Jekowski estimates that Northern New Mexico currently receives approximately $50 to $60 million in annual GRT revenue.
“Northern New Mexico deserves that, because this is a $2 billion dollar enterprise with 10,000 people, and because of all of the infrastructure needs that all of the local governments have to provide to sustain that activity,” Jekowski said.
Regional Coalition Executive Director Andrea Romero confirmed that NNSA Associate Administrator for Acquisition & Project Management Robert. B Raines recently told her to “look to the Sandia M & O (Management & Operations Contract) for context on what we’re going to see going forward.”
According to Jekowski, Northern New Mexico could also see significant reductions in LANL’s community outreach work. Even with the greatly reduced profit margin for the Sandia contract, the community outreach the contractor is asked to provide is not an allowable cost.
“So it means the contractor has to take it out of their fee,” Jekowski said. “Well, you reduce the fee from 3 1/2 percent to 1 percent and guess what: there’s not that pool of money.”
Jekowski fears that approximately $3 million a year that Los Alamos National Security (LANS) has been investing in the community will evaporate.
“We’re not apt to see that kind of a commitment this next time around, in particular because if DOE sets these low thresholds for award fees and fixed fees, we’re going to see that drop dramatically,” Jekowski said. “It could be $300,000 instead of $3 million dollars.”
Such a cut could have a major impact on the LANL Community Programs Office and drastically reduce investment in educational outreach, community activities and economic development programs.
Jekowski offered some suggestions for how coalition communities might be able to influence the LANL contract or counteract potentially damaging impacts.
“I think one of the most important things this board can do over the next couple of years is to make sure everyone is aware that (the nonprofit model) would be devastating to Northern New Mexico if that were to happen,” Jekowski said.
“So you have to work through the legislature, the governor’s office, the congressional delegation and make sure that the public in general weighs in and lets the federal government know that we just can’t let this happen, this (GRT) exemption can’t be allowed for this particular situation.”

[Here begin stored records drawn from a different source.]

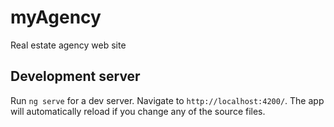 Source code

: # myAgency
Real estate agency web site

## Development server
Run `ng serve` for a dev server. Navigate to `http://localhost:4200/`. The app will automatically reload if you change any of the source files.
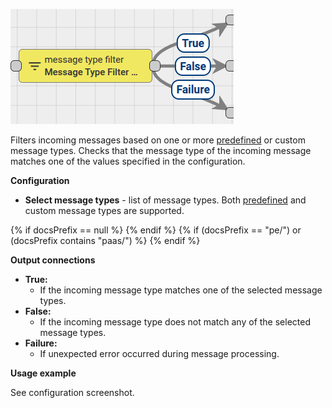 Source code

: ![image](/images/user-guide/rule-engine-2-0/nodes/filter-nodes/message-type-filter-node.png)

Filters incoming messages based on one or more [predefined](/docs/{{docsPrefix}}user-guide/rule-engine-2-0/overview/#predefined-message-types) or custom message types. 
Checks that the message type of the incoming message matches one of the values specified in the configuration.

**Configuration**

* **Select message types** - list of message types. Both [predefined](/docs/{{docsPrefix}}user-guide/rule-engine-2-0/overview/#predefined-message-types) and custom message types are supported.

{% if docsPrefix == null %}
<object width="70%" data="/images/user-guide/rule-engine-2-0/nodes/filter-nodes/message-type-filter-2-ce.png"></object>
{% endif %}
{% if (docsPrefix == "pe/") or (docsPrefix contains "paas/") %}
<object width="70%" data="/images/user-guide/rule-engine-2-0/nodes/filter-nodes/message-type-filter-2-pe.png"></object>
{% endif %}

**Output connections**
* **True:**
  * If the incoming message type matches one of the selected message types.
* **False:**
  * If the incoming message type does not match any of the selected message types.
* **Failure:**
  * If unexpected error occurred during message processing.

**Usage example**

See configuration screenshot.
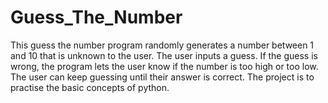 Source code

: # Guess_The_Number
This guess the number program randomly generates a number between 1 and 10 that is unknown to the user. The user inputs a guess. If the guess is wrong, the program lets the user know if the number is too high or too low. The user can keep guessing until their answer is correct. The project is to practise the basic concepts of python. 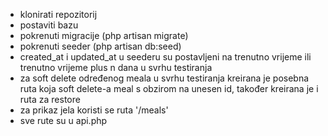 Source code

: - klonirati repozitorij
- postaviti bazu
- pokrenuti migracije (php artisan migrate)
- pokrenuti seeder (php artisan db:seed)
- created_at i updated_at u seederu su postavljeni na trenutno vrijeme ili trenutno vrijeme plus n dana u svrhu testiranja
- za soft delete određenog meala u svrhu testiranja kreirana je posebna ruta koja soft delete-a meal s obzirom na unesen id, također kreirana je i ruta za restore
- za prikaz jela koristi se ruta '/meals'
- sve rute su u api.php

Jekowski suggested working with the legislature to change statutes that exempt all nonprofits from GRT.
“Churches, United Way, animal rescue organizations are a lot different in being exempted from New Mexico Gross Receipts Tax than a $2 billion dollar nuclear enterprise,” Jekowski said.
Jekowski advised against endorsing a potential contract offer.
Santa Fe Mayor Javier Gonzales contended that DOE should stop putting the responsibility for the compensating communities on its contractors, making those communities vulnerable to the financial impacts of non-GRT contracts or reduced revenues after the WIPP incident.
“It seems to me that if there was an established fee in lieu of a GRT that was sufficient to cover the impact and to support Los Alamos in ways that the GRT could support the efforts of providing service and safety and all the components that can be done through the GRT, then you avoid that kind of disastrous point that you made,” Gonzales suggested.
“They have to be held to paying their fair share like any other business here in Los Alamos, and no one is really exempt from having to pay that gross receipts or property tax, however big the business is,” he said.